Modern Prayer Books have given us some pretty neat prayers related to the passage and sanctity of time, and how we the liturgical tradition helps us encompass time into our very spirituality. I’ve written about a few of them already, and now we’re looking at two more from the Office of Daily Morning Prayer in the 2019 Prayer Book.
Collect for Endurance (Friday Morning)
Almighty God, whose most dear Son went not up to joy but first he suffered pain,
and entered not into glory before he was crucified:
Mercifully grant that we,
walking in the way of the Cross, may find it none other than the way of life and peace;
through Jesus Christ your Son our Lord. Amen.
This prayer was written by Bishop Huntington and proposed for the 1892 Prayer Book, but not adopted until 1928 where it became the Collect for Monday in Holy Week. (Before 1928, Monday through Wednesday in Holy Week did not have unique collects.) This prayer continues in that role in the 1979 and the present Prayer Books, but was adopted in 1979 for Fridays in Morning Prayer, as continues to be the recommendation here.

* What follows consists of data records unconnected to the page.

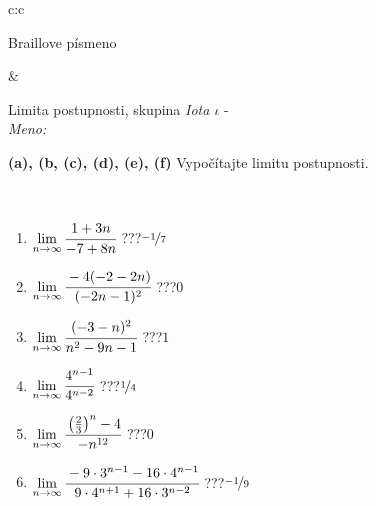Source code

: \documentclass[10pt]{report}
\begin{document}
\begin{tabular}{c:c}
\begin{minipage}[c][104.5mm][t]{0.5\linewidth}
\begin{center}
\begin{minipage}{0.20\linewidth}
\begin{center}
{\small Braillove písmeno}
\end{center}
\end{minipage}
\end{center}
\end{minipage}
&
\begin{minipage}[c][104.5mm][t]{0.5\linewidth}
\begin{center}
\vspace{5mm}
{\huge Limita postupnosti, skupina \textit{Iota $\iota$} -}\\[5mm]
\textit{Meno:}\phantom{xxxxxxxxxxxxxxxxxxxxxxxxxxxxxxxxxxxxxxxxxxxxxxxxxxxxxxxxxxxxxxxxx}\\[5mm]
\begin{minipage}{0.95\linewidth}
\begin{center}
{
\textbf{(a), (b, (c), (d), (e), (f)} Vypočítajte limitu postupnosti. \\[-1mm]
\phantom{x}
}
\end{center}
\end{minipage}
\\[1mm]
\begin{minipage}{0.79\linewidth}
\begin{center}
\begin{varwidth}{\linewidth}
\setlength{\itemsep}{0pt}
\begin{enumerate}
\normalsize
\item $\lim\limits_{n\to\infty}\cfrac{1+3n}{-7+8n}$\quad \dotfill\; ???\;\dotfill \quad $\nicefrac{-1}{7}$
\item $\lim\limits_{n\to\infty}\cfrac{-4(-2-2n)}{(-2n-1)^2}$\quad \dotfill\; ???\;\dotfill \quad $0$
\item $\lim\limits_{n\to\infty}\cfrac{(-3-n)^2}{n^2-9n-1}$\quad \dotfill\; ???\;\dotfill \quad $1$
\item $\lim\limits_{n\to\infty}\cfrac{4^{n-1}}{4^{n-2}}$\quad \dotfill\; ???\;\dotfill \quad $\nicefrac{1}{4}$
\item $\lim\limits_{n\to\infty}\cfrac{\left(\frac{2}{3}\right)^n -4}{-n^{12}}$\quad \dotfill\; ???\;\dotfill \quad $0$
\item $\lim\limits_{n\to\infty}\cfrac{-9\cdot 3^{n-1}-16\cdot 4^{n-1}}{9\cdot 4^{n+1}+16\cdot 3^{n-2}}$\quad \dotfill\; ???\;\dotfill \quad $\nicefrac{-1}{9}$
\end{enumerate}
\end{varwidth}
\end{center}
\end{minipage}
\begin{minipage}{0.20\linewidth}

\end{minipage}
\end{center}
\end{minipage}
\end{tabular}
\end{document}
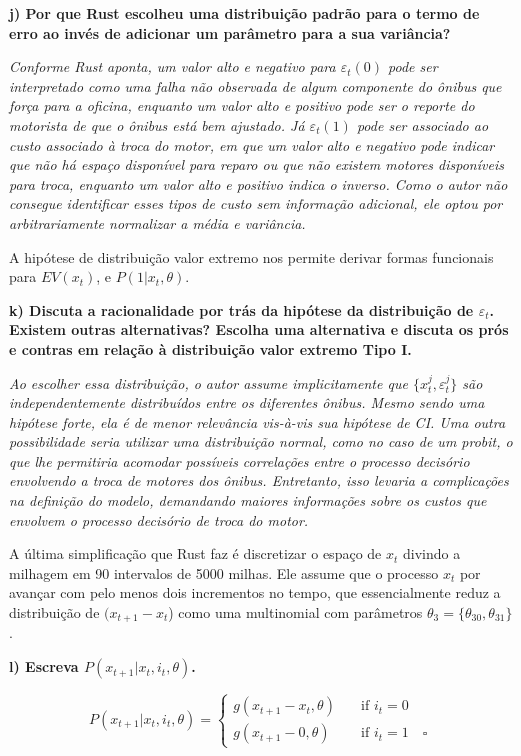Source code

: \documentclass[12pt,a4paper]{article}
\begin{document}
\textbf{j) Por que Rust escolheu uma distribuição padrão para o termo de
erro ao invés de adicionar um parâmetro para a sua variância?}

\emph{Conforme Rust aponta, um valor alto e negativo para
\(\varepsilon_t(0)\) pode ser interpretado como uma falha não observada
de algum componente do ônibus que força para a oficina, enquanto um
valor alto e positivo pode ser o reporte do motorista de que o ônibus
está bem ajustado. Já \(\varepsilon_t(1)\) pode ser associado ao custo
associado à troca do motor, em que um valor alto e negativo pode indicar
que não há espaço disponível para reparo ou que não existem motores
disponíveis para troca, enquanto um valor alto e positivo indica o
inverso. Como o autor não consegue identificar esses tipos de custo sem
informação adicional, ele optou por arbitrariamente normalizar a média e
variância.}

A hipótese de distribuição valor extremo nos permite derivar formas
funcionais para \(EV(x_t)\), e \(P(1 | x_t, \theta)\).

\textbf{k) Discuta a racionalidade por trás da hipótese da distribuição
de \(\varepsilon_t\). Existem outras alternativas? Escolha uma
alternativa e discuta os prós e contras em relação à distribuição valor
extremo Tipo I.}

\emph{Ao escolher essa distribuição, o autor assume implicitamente que
\(\{x_t^j,\varepsilon_t^j\}\) são independentemente distribuídos entre
os diferentes ônibus. Mesmo sendo uma hipótese forte, ela é de menor
relevância vis-à-vis sua hipótese de CI. Uma outra possibilidade seria
utilizar uma distribuição normal, como no caso de um probit, o que lhe
permitiria acomodar possíveis correlações entre o processo decisório
envolvendo a troca de motores dos ônibus. Entretanto, isso levaria a
complicações na definição do modelo, demandando maiores informações
sobre os custos que envolvem o processo decisório de troca do motor.}

A última simplificação que Rust faz é discretizar o espaço de \(x_t\)
divindo a milhagem em 90 intervalos de 5000 milhas. Ele assume que o
processo \(x_t\) por avançar com pelo menos dois incrementos no tempo,
que essencialmente reduz a distribuição de \((x_{t+1} - x_t\)) como uma
multinomial com parâmetros \(\theta_3 = \{\theta_{30}, \theta_{31}\}\).

\textbf{l) Escreva \(P (x_{t+1}| x_t, i_t, \theta)\).}

\[
P (x_{t+1}| x_t, i_t, \theta) =
\begin{cases}
  g(x_{t+1} - x_t,\theta) & \quad \text{if } i_t=0 \\
  g(x_{t+1} - 0,\theta) & \quad \text{if } i_t=1 \quad \square
\end{cases}
\]
\end{document}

The theology of the cross is the major biblical background for this prayer, drawing especially from the language of Romans 8. That our Lord had to suffer before he was glorified is a major theme in the Gospel according to Saint John and famous Holy Week texts such as Philippians 2, and the application of that “way of the cross” has been an enduring element in Christian spirituality ever since. Although there are victories to celebrate, as the Collect for Strength to Await Christ’s Return indicates, we still must also take up our cross and follow him. Though we have much to endure, we can find following Christ to be “the way of life and peace.”
Collect for Sabbath Rest (Saturday Morning)
Almighty God, who after the creation of the world rested from all your works
and sanctified a day of rest for all your creatures:
Grant that we,
putting away all earthly anxieties, may be duly prepared for the service of your sanctuary,
and that our rest here on earth may be a preparation for the eternal rest
promised to your people in heaven; through Jesus Christ our Lord. Amen.
This is another 19th century prayer, written by Edward Benson, the 94th Archbishop of Canterbury. His original used the word “sabbath” instead of “rest” in the body of the text. Its first entry into the Prayer Book tradition seems to be in 1979, labelled a “Collect for Saturdays”, where it remains here.
This prayer reads as a brief summary of a theology of rest, drawing primarily from Hebrews 4:1-9. The rest that God appointed for all his creatures on the Sabbath day is both an acknowledgement of God’s sovereignty in the old creation, and an anticipation of his completion of the new creation yet to be revealed. Our day of rest is to be a time to “put away earthly anxieties” and prepare for the divine work of worship.